Babalola, who denounced the attitude of Nigerian to giving, lamented that “an average Nigerian does not believe in giving and that is what makes a lot of difference in Europe and America where people willfully will their estates in support of university education.
Today, it remains incontrovertible that the best universities abroad thrive on grants and donations. And so, funding of universities in Nigeria can be improved upon if Nigerians change their attitude about giving. The funding of education cannot and should not be left to government alone”.

He added: “The time to act is now, that we can through donations, gifts and endowments change the face of education in Nigeria. If universities have to rely on grants, endowments and other kinds of gifts, then the societies in which they exist must imbibe the culture of Philanthropy. This culture of philanthropy is unfortunately insufficiently practiced in Nigeria. This failure to imbibe a culture of philanthropy is a threat and challenge to funding of educational institutions.

“Government should let Nigerians know that they cannot be bearing children and donate them to government to educate. Besides, government itself should change its attitude towards the funding of education. It must make deliberate efforts to comply with UNESCO’s recommendation of devoting 26% of the country’s yearly budget allocation to education. In addition, governments at all levels should stop deceiving the people about offering them free education which no government has been able to do after the late Chief Obafemi Awolowo, SAN, who devoted as much as 52% of the resources of the then Western Region to successfully prosecute Free Education in that Region.

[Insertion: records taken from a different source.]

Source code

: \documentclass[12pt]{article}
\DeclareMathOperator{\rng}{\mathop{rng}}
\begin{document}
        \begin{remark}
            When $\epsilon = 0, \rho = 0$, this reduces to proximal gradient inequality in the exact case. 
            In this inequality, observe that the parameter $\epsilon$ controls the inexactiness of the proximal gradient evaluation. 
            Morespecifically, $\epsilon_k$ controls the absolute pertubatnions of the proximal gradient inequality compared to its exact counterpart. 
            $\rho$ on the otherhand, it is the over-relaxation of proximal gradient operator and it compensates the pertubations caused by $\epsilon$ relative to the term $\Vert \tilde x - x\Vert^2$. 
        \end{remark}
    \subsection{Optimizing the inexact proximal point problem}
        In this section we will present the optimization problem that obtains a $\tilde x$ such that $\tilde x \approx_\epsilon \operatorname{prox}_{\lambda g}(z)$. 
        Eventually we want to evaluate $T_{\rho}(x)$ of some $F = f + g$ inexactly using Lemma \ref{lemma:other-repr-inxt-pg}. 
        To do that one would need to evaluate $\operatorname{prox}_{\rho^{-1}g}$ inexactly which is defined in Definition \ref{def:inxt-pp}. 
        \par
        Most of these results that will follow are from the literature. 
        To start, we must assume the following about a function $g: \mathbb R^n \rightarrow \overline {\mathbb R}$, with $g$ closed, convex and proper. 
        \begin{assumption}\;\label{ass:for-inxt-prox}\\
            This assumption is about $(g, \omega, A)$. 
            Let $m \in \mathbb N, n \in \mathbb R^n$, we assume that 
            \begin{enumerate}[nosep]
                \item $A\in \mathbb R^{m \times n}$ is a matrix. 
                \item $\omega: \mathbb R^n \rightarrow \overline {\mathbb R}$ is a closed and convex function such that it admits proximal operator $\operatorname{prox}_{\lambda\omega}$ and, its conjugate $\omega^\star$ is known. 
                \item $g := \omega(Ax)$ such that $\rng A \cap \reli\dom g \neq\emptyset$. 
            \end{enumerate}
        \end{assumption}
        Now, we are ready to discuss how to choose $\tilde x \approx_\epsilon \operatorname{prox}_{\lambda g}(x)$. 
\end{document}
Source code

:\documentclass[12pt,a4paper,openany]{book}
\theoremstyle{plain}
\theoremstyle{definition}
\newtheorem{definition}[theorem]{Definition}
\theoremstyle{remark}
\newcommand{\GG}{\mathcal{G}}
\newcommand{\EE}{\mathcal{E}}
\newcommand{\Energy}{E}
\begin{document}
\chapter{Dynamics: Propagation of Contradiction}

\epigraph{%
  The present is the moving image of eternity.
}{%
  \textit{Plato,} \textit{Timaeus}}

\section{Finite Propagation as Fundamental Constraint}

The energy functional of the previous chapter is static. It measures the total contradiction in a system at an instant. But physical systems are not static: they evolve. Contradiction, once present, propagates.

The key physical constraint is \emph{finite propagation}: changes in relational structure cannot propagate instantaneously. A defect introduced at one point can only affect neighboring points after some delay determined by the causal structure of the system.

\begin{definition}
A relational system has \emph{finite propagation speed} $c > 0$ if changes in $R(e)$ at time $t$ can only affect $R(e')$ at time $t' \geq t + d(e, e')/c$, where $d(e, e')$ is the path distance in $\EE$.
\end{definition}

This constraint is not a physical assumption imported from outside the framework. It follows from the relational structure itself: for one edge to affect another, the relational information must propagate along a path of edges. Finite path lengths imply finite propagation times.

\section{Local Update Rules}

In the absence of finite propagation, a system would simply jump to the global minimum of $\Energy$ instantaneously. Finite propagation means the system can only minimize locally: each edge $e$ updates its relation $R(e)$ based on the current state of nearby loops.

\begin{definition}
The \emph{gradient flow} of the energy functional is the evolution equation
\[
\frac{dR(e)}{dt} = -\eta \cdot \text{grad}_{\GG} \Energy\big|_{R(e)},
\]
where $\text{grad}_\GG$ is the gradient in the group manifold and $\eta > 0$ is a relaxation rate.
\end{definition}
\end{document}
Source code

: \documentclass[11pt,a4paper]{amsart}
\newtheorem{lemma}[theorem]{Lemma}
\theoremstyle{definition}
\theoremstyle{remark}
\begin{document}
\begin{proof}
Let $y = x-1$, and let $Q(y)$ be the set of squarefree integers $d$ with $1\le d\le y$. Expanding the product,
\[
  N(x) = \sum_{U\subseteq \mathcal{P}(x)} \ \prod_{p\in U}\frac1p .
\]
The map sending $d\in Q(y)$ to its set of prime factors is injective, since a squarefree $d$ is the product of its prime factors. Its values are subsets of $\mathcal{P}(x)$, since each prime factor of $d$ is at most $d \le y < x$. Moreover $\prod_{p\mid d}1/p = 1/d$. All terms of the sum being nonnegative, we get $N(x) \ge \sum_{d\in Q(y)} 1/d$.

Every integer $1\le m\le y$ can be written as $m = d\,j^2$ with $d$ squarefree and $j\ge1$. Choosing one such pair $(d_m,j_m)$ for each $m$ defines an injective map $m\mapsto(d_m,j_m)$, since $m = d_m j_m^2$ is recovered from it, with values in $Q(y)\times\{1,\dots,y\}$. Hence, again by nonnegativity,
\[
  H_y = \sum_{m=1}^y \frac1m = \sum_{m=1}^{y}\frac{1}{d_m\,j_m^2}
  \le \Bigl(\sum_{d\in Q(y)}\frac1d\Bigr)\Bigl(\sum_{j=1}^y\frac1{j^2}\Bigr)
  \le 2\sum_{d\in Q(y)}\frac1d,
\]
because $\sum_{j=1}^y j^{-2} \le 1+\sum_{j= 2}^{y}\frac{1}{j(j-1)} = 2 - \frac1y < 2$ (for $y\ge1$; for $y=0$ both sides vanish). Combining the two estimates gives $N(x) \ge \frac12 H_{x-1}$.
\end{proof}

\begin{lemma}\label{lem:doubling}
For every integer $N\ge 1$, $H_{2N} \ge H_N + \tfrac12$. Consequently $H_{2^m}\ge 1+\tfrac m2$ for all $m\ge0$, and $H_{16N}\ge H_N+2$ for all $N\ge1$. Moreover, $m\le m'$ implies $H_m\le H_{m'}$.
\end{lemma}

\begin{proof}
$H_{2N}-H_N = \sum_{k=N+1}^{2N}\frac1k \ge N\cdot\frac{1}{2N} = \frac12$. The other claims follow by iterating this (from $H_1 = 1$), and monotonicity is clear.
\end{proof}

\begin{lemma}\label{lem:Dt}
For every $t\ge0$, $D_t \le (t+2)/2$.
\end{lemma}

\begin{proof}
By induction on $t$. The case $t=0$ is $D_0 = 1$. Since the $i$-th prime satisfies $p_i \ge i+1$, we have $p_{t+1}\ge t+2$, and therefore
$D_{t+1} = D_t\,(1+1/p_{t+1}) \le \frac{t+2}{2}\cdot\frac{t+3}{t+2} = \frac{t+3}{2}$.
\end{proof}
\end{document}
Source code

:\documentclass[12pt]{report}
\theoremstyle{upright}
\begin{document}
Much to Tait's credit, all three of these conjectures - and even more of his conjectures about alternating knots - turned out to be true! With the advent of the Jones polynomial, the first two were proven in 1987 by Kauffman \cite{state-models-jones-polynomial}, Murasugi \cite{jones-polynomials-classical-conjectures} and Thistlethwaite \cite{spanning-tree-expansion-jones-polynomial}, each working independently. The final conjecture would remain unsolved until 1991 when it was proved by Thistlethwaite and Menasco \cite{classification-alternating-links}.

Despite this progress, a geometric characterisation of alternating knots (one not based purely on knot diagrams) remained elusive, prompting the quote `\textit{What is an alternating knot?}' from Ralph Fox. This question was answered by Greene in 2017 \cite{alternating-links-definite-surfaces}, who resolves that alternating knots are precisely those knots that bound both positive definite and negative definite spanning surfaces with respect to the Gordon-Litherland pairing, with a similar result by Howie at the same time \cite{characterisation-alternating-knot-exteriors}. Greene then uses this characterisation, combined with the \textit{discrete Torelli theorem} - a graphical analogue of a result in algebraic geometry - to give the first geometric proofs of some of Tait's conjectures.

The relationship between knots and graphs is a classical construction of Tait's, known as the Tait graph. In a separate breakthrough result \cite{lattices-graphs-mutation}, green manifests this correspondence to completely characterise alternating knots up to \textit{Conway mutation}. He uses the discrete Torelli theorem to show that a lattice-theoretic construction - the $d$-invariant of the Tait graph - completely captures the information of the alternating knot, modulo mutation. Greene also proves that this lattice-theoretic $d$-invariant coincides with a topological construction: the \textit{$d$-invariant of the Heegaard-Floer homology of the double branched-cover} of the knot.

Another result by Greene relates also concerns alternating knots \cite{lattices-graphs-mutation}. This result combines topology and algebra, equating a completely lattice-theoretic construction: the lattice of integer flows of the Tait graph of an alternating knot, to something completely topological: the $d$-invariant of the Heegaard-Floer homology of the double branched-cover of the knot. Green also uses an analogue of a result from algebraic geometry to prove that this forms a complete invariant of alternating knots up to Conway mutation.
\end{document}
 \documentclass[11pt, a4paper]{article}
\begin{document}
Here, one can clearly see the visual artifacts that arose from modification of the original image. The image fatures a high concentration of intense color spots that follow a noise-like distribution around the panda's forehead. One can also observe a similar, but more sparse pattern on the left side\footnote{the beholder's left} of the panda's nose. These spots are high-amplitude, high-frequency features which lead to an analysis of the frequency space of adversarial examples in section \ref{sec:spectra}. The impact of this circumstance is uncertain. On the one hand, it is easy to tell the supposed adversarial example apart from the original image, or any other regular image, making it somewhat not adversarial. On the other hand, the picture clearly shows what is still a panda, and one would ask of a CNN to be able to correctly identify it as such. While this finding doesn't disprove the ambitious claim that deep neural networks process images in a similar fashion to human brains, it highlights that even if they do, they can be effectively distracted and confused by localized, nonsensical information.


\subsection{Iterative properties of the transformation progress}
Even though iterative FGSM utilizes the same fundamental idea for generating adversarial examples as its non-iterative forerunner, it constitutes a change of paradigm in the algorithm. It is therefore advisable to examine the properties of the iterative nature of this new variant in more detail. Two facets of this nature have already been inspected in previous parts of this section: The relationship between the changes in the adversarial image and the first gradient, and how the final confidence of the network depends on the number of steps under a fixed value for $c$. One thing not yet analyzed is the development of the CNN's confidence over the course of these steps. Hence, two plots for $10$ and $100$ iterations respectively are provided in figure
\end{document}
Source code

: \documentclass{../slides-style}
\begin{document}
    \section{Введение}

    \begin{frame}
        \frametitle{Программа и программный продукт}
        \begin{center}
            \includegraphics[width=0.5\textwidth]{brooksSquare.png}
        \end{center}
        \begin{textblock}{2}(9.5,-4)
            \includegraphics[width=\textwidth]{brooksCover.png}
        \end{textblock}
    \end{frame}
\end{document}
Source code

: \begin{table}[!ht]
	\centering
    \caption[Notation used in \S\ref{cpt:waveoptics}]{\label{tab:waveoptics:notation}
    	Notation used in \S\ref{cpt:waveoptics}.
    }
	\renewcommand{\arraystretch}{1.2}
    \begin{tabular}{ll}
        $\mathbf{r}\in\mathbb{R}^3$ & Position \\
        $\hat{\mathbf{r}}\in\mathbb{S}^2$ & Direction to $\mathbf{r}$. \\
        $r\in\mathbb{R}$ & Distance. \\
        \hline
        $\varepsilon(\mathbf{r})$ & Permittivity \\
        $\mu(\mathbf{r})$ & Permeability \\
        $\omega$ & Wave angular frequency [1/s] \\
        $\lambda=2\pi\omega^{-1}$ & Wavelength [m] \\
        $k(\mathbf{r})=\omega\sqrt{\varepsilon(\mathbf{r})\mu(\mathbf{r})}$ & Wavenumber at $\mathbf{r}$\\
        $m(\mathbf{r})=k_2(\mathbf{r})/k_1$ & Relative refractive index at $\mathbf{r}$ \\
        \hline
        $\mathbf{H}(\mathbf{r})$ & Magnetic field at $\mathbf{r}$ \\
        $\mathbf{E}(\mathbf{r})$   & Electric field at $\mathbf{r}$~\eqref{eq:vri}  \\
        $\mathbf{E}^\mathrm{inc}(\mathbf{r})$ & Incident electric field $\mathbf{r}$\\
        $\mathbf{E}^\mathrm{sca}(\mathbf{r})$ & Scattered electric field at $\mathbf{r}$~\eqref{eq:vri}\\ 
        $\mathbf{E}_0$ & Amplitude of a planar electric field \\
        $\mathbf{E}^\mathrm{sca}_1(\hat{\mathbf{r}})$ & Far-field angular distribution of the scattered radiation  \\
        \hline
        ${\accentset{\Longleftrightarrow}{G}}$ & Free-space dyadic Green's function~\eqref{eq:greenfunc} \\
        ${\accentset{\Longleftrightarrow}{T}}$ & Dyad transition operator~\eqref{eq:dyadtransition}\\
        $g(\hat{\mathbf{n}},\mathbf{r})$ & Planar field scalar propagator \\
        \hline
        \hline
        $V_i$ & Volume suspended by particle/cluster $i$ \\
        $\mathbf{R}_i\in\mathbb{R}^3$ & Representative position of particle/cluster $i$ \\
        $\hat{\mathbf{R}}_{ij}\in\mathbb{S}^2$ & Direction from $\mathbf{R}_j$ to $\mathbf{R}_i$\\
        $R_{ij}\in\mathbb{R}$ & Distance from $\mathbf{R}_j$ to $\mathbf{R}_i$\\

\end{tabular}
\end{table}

“…the change we need is not about corruption only. We need change about giving, about endowment, about institution of Professorial Chairs in our universities. Our case should not be different from what obtains in other parts of the world. My plea to you is that you should use your good offices to impress it on the government to increase the annual budgetary allocation to education while there should be more financial commitment on the part of the generality of the people, particularly the well-to-do in the society”.

He advised the new NUC helmsman to look into the issue of quality of teachers and their training and make it compulsory for university teachers to have the requisite training and be certified as teachers before they are allowed to teach, stressing that mere possession of a Ph. D is certainly not enough qualification for teaching in Nigeria’s universities.

“You should also address the issue of teachers who parade fake certificates. They should not be allowed to cheat the society by eloping to another university after they have been detected in another”.

On TETFUND facilities from which private universities which been curiously and undeservedly excluded, he said the time has come for NUC to make it transparently and unambiguously clear that Private Universities are non-profit entities limited by guarantee and clearly distinct from Limited Liability Companies where shareholders share money at the end of every business year and therefore should be made to benefit from TETFUND.

According to him, any Private University which operates on its permanent site with a minimum of 20 of its academic programmes accredited by the NUC and has also commenced its Postgraduate studies should have an unfettered access to TETFUND facilities.

There must be more, and several more of these Summits to jaw-jaw on the way forward in different areas of our national life for there lies the much desired change, peace and harmony in the land. We cannot and we must not shy away from that stark reality.